Правда, в самом понятии прогресса движение знания и движения добра как будто сближаются. Но сближаются они примерно так же, как сближаются индивидуальная корысть и общее благо в классической метафизике рынка, развиваемой английской политической экономией – по принципу невидимой руки. Подобно тому как невидимой руке рынка запрещено быть видимой – превращаться в сознательное планирующее начало, научному знанию, бесчувственному к добру, запрещено доброчувствие – это сразу же ослабило бы его интеллектуальную аналитическую мощь.

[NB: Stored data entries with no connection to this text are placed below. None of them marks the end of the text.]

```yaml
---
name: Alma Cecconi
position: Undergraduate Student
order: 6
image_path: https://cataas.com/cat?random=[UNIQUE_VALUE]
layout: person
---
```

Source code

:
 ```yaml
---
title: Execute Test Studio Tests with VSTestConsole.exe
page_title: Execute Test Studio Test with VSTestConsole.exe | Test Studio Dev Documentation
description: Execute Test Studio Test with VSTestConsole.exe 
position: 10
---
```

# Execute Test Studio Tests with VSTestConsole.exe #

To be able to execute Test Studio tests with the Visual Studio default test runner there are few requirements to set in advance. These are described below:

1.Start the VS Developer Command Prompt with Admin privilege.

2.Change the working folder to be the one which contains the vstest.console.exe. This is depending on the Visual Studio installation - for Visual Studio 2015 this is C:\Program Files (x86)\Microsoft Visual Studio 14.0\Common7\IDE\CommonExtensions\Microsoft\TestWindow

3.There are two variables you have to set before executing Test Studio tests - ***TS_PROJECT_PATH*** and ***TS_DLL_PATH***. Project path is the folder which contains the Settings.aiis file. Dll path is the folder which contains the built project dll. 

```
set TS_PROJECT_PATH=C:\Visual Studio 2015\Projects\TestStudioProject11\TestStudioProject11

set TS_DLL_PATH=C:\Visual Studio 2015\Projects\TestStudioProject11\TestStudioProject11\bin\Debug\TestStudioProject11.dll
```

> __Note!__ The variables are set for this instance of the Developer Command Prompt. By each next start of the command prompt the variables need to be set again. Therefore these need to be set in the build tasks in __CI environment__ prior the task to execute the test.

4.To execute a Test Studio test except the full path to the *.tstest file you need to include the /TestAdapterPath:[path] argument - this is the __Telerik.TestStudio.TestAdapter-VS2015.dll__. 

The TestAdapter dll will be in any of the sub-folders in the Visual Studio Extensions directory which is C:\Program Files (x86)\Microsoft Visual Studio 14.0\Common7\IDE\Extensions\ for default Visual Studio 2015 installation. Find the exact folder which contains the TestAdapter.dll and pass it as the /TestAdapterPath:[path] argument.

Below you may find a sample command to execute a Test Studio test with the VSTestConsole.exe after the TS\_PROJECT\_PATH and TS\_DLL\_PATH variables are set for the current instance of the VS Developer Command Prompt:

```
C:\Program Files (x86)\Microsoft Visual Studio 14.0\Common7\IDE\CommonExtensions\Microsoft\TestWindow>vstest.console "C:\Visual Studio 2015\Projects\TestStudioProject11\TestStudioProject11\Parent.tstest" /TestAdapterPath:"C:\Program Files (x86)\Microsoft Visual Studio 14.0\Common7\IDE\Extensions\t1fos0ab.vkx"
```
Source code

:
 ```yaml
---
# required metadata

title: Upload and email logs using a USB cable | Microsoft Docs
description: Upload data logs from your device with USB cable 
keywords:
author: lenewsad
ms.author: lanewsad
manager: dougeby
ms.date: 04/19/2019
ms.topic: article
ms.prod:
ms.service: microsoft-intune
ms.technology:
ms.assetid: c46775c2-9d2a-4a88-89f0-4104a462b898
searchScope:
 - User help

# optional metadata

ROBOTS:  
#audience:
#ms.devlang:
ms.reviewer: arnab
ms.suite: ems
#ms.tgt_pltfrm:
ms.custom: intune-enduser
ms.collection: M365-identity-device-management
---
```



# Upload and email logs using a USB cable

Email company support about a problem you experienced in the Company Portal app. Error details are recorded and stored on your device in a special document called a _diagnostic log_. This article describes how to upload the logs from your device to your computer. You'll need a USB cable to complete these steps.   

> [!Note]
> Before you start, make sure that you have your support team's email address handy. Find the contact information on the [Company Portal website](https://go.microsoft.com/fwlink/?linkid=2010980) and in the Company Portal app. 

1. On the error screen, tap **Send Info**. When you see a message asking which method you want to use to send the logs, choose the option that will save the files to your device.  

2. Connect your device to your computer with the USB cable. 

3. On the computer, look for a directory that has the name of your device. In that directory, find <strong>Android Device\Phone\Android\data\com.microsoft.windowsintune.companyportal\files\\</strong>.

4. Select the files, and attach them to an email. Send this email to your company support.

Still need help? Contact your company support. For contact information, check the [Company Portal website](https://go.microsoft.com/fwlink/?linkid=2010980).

Видимая планирующая рука, пытающаяся подменить рынок, обречена на бюрократический волюнтаризм; теоретический разум, априорно ориентированный на добро, также обречен на волюнтаризм, на подмеру объективного субъективным, закономерного – телеологическим .Аналогичной логике подчинен и сам прогресс. Марксистское понятие естественноисторического развития означает, что общественный прогресс однороден с естественной природной эволюцией: в нем действуют не морально ориентированные силы, а безличные законы, которые ведут, по тому же принципу невидимой руки, в наилучшее историческое будущее. Такова, примерно, логика западной философии – от Канта до Маркса.

Православная логика противоположна этой. Она прямо постулирует, что истина должна быть страстной, причем, разумеется, отличаться не люциферовой, а христианской страстностью. Научный исследовательский дух здесь никогда не довольствуется своей "чисто аналитической" мотивацией – он воспламенен жаждой добра и красоты. И эта воспламененность не инородна профессиональным научным задачам, не служит неким идеологическим "довеском", направляющим мысль в нужное и полезное русло, а относится к имманентным условиям духовного творчества, повышает его энергетийность.

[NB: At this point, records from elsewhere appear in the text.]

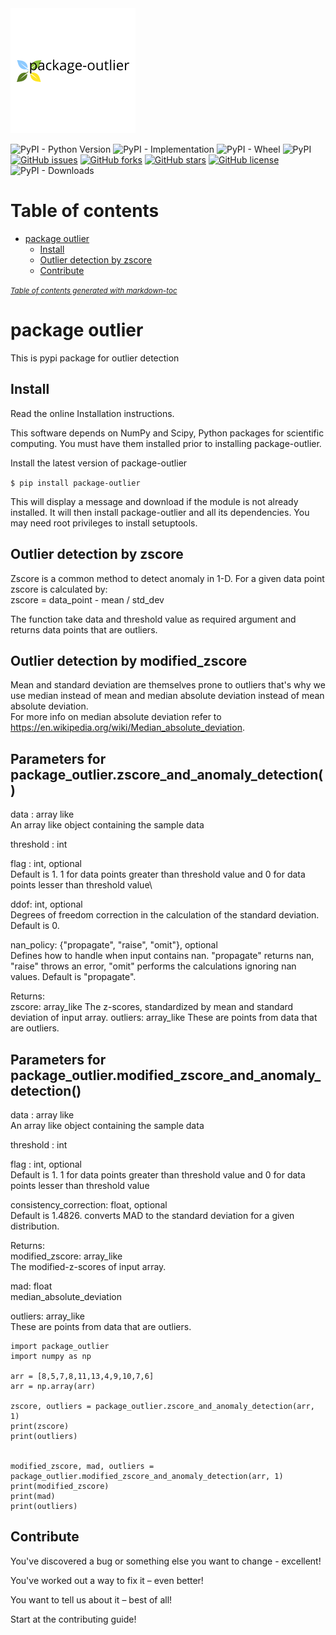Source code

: <img  src="logo.png" /> 


![PyPI - Python Version](https://img.shields.io/pypi/pyversions/package-outlier)
![PyPI - Implementation](https://img.shields.io/pypi/implementation/package-outlier)
![PyPI - Wheel](https://img.shields.io/pypi/wheel/package-outlier)
![PyPI](https://img.shields.io/pypi/v/package-outlier?style=flat-square)
[![GitHub issues](https://img.shields.io/github/issues/amit22666/package-outlier)](https://github.com/amit22666/package-outlier/issues)
[![GitHub forks](https://img.shields.io/github/forks/amit22666/package-outlier?style=social)](https://github.com/amit22666/package-outlier/network)
[![GitHub stars](https://img.shields.io/github/stars/amit22666/package-outlier)](https://github.com/amit22666/package-outlier/stargazers)
[![GitHub license](https://img.shields.io/github/license/amit22666/package-outlier?style=flat-square)](https://github.com/amit22666/package-outlier/blob/main/LICENSE)
![PyPI - Downloads](https://img.shields.io/pypi/dm/package-outlier)

# Table of contents

- [package outlier](#package-outlier)
  * [Install](#install)
  * [Outlier detection by zscore](#outlier-detection-by-zscore)
  * [Contribute](#contribute)

<small><i><a href='http://ecotrust-canada.github.io/markdown-toc/'>Table of contents generated with markdown-toc</a></i></small>

# package outlier
 This is pypi package for outlier detection 
 
## Install
Read the online Installation instructions.

This software depends on NumPy and Scipy, Python packages for scientific computing. You must have them installed prior to installing package-outlier.

Install the latest version of package-outlier

```$ pip install package-outlier```

This will display a message and download if the module is not already installed. It will then install package-outlier and all its dependencies. You may need root privileges to install setuptools.

## Outlier detection by zscore
Zscore is a common method to detect anomaly in 1-D.
For a given data point zscore is calculated by:\
zscore = data_point - mean / std_dev

The function take data and threshold value as required argument and returns data points that are outliers.

## Outlier detection by modified_zscore
Mean and standard deviation are themselves prone to outliers that's why we use median instead of mean and median absolute deviation instead of mean absolute deviation.\
For more info on median absolute deviation refer to https://en.wikipedia.org/wiki/Median_absolute_deviation.

## Parameters for package_outlier.zscore_and_anomaly_detection()
data : array like\
An array like object containing the sample data

threshold : int

flag : int, optional\
Default is 1. 1 for data points greater than threshold value and 0 for data points lesser than threshold value\

ddof: int, optional\
Degrees of freedom correction in the calculation of the standard deviation. Default is 0.

nan_policy: {"propagate", "raise", "omit"}, optional\
Defines how to handle when input contains nan. "propagate" returns nan, "raise" throws an error, "omit" performs the calculations ignoring nan values. Default is "propagate".

Returns:\
zscore: array_like
The z-scores, standardized by mean and standard deviation of input array.
outliers: array_like
These are points from data that are outliers.

## Parameters for package_outlier.modified_zscore_and_anomaly_detection()
data : array like\
An array like object containing the sample data

threshold : int

flag : int, optional\
Default is 1. 1 for data points greater than threshold value and 0 for data points lesser than threshold value

consistency_correction: float, optional\
Default is 1.4826. converts MAD to the standard deviation for a given distribution.

Returns:\
modified_zscore: array_like\
The modified-z-scores of input array.

mad: float\
median_absolute_deviation

outliers: array_like\
These are points from data that are outliers.

```
import package_outlier
import numpy as np

arr = [8,5,7,8,11,13,4,9,10,7,6]
arr = np.array(arr)

zscore, outliers = package_outlier.zscore_and_anomaly_detection(arr, 1)
print(zscore)
print(outliers)


modified_zscore, mad, outliers = package_outlier.modified_zscore_and_anomaly_detection(arr, 1)
print(modified_zscore)
print(mad)
print(outliers)

```
## Contribute
You've discovered a bug or something else you want to change - excellent!

You've worked out a way to fix it – even better!

You want to tell us about it – best of all!

Start at the contributing guide!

Западный прогрессистский разум характеризуется (в классическую эпоху) фаталистическим оптимизмом: им движет уверенность, что благой результат автоматически приложится к прогрессу знания.

Новоязыческая философия истории, сформировавшаяся в Новое время в Европе, ориентируется на безличные механизмы эволюции, действующие автоматически и выносящие наверх подобно эскалатору.

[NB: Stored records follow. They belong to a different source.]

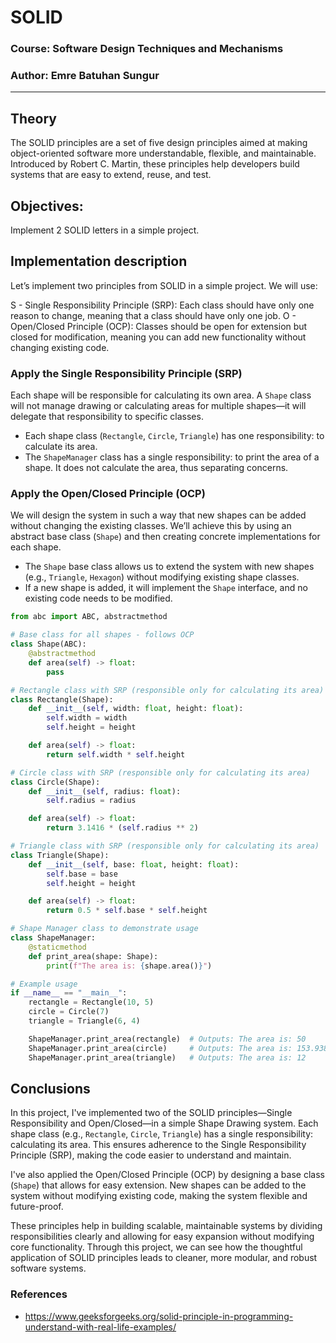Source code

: # **SOLID**

### **Course: Software Design Techniques and Mechanisms**
### **Author: Emre Batuhan Sungur**

----

## **Theory**
The SOLID principles are a set of five design principles aimed at making object-oriented software more understandable, flexible, and maintainable. Introduced by Robert C. Martin, these principles help developers build systems that are easy to extend, reuse, and test. 

##  Objectives:

Implement 2 SOLID letters in a simple project.


## **Implementation description**

Let’s implement two principles from SOLID in a simple project. We will use:

S - Single Responsibility Principle (SRP): Each class should have only one reason to change, meaning that a class should have only one job.
O - Open/Closed Principle (OCP): Classes should be open for extension but closed for modification, meaning you can add new functionality without changing existing code.

### **Apply the Single Responsibility Principle (SRP)**
Each shape will be responsible for calculating its own area. A `Shape` class will not manage drawing or calculating areas for multiple shapes—it will delegate that responsibility to specific classes.

- Each shape class (`Rectangle`, `Circle`, `Triangle`) has one responsibility: to calculate its area.
- The `ShapeManager` class has a single responsibility: to print the area of a shape. It does not calculate the area, thus separating concerns.

### **Apply the Open/Closed Principle (OCP)**
We will design the system in such a way that new shapes can be added without changing the existing classes. We’ll achieve this by using an abstract base class (`Shape`) and then creating concrete implementations for each shape.

- The `Shape` base class allows us to extend the system with new shapes (e.g., `Triangle`, `Hexagon`) without modifying existing shape classes.
- If a new shape is added, it will implement the `Shape` interface, and no existing code needs to be modified.

```python
from abc import ABC, abstractmethod

# Base class for all shapes - follows OCP
class Shape(ABC):
    @abstractmethod
    def area(self) -> float:
        pass

# Rectangle class with SRP (responsible only for calculating its area)
class Rectangle(Shape):
    def __init__(self, width: float, height: float):
        self.width = width
        self.height = height

    def area(self) -> float:
        return self.width * self.height

# Circle class with SRP (responsible only for calculating its area)
class Circle(Shape):
    def __init__(self, radius: float):
        self.radius = radius

    def area(self) -> float:
        return 3.1416 * (self.radius ** 2)

# Triangle class with SRP (responsible only for calculating its area)
class Triangle(Shape):
    def __init__(self, base: float, height: float):
        self.base = base
        self.height = height

    def area(self) -> float:
        return 0.5 * self.base * self.height

# Shape Manager class to demonstrate usage
class ShapeManager:
    @staticmethod
    def print_area(shape: Shape):
        print(f"The area is: {shape.area()}")

# Example usage
if __name__ == "__main__":
    rectangle = Rectangle(10, 5)
    circle = Circle(7)
    triangle = Triangle(6, 4)

    ShapeManager.print_area(rectangle)  # Outputs: The area is: 50
    ShapeManager.print_area(circle)     # Outputs: The area is: 153.9384
    ShapeManager.print_area(triangle)   # Outputs: The area is: 12

```

## **Conclusions**
In this project, I've implemented two of the SOLID principles—Single Responsibility and Open/Closed—in a simple Shape Drawing system. Each shape class (e.g., `Rectangle`, `Circle`, `Triangle`) has a single responsibility: calculating its area. This ensures adherence to the Single Responsibility Principle (SRP), making the code easier to understand and maintain.

I've also applied the Open/Closed Principle (OCP) by designing a base class (`Shape`) that allows for easy extension. New shapes can be added to the system without modifying existing code, making the system flexible and future-proof.

These principles help in building scalable, maintainable systems by dividing responsibilities clearly and allowing for easy expansion without modifying core functionality. Through this project, we can see how the thoughtful application of SOLID principles leads to cleaner, more modular, and robust software systems.

### **References**
* https://www.geeksforgeeks.org/solid-principle-in-programming-understand-with-real-life-examples/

Христианская философия истории ориентируется на нравственную волю, сознательно и страстно ищущую и добивающуюся добра. Метафизической предпосылкой такой воли является не самоотождествление познающего и действующего субъекта со стихийной эволюцией – природной или исторической, а противостояние стихийным процессам как энтропийным. Но данная установка связана не с создателем энтропийной теории Н. Винером, а с христианским постулатом грехопадения. Христианское сознание не оптимистично, в банальном смысле метафизики прогрессизма, а ностальгично – оно характеризуется страстным томлением по состоянию, предшествующем грехопадению. Именно потому, что земная история космоса, как и история человечества (в христианстве они объединены) характеризуется не эволюцией, а инволюцией забвением первоначального добра и расхищением мира, христианское сознание ищет добра "через голову земного мира", поверх эволюции. Добро было вначале и оно оказалось поруганным в истории мира; его права должны быть восстановлены, а мир возвращен к добру.

Именно инволюционно-реставрационный мотив лежит в основании христианской этики, что и делает ее этикой ностальгической. Ностальгический настрой, в основе которого лежит христианская память об еще неизвращенном состоянии мира, формирует христианское сознание глубоко интравертным, в отличие от экстравертности прогрессистского сознания, целиком полагающегося на внешние механизмы, несущие наверх эскалатор истории. Теоретический и моральный разум потому и объединены в метафизике христианства, которое исходит из первичного "нормативного" состояния: идея и материя в нем еще не развивались в разных плоскостях, как это случилось после грехопадения, а наличествовали вместе.

Добро и сегодня ориентировано на идею, а не на материальные законы; но в современной истории аксиология и онтология разошлись в стороны и добро получило статус долженствования, которого материальная эволюция само по себе не гарантирует.

Фундаментальная онтология христианства, полнее всего выраженная в Православии, исходит из состояния, когда законы бытия и законы добра были одними и теми же законами. В метафизике прогресса сначала природа была осуждена, а человек возвеличен, теперь, в эпоху экологических тревог, природа удостаивается реабилитации, а человек – осуждения.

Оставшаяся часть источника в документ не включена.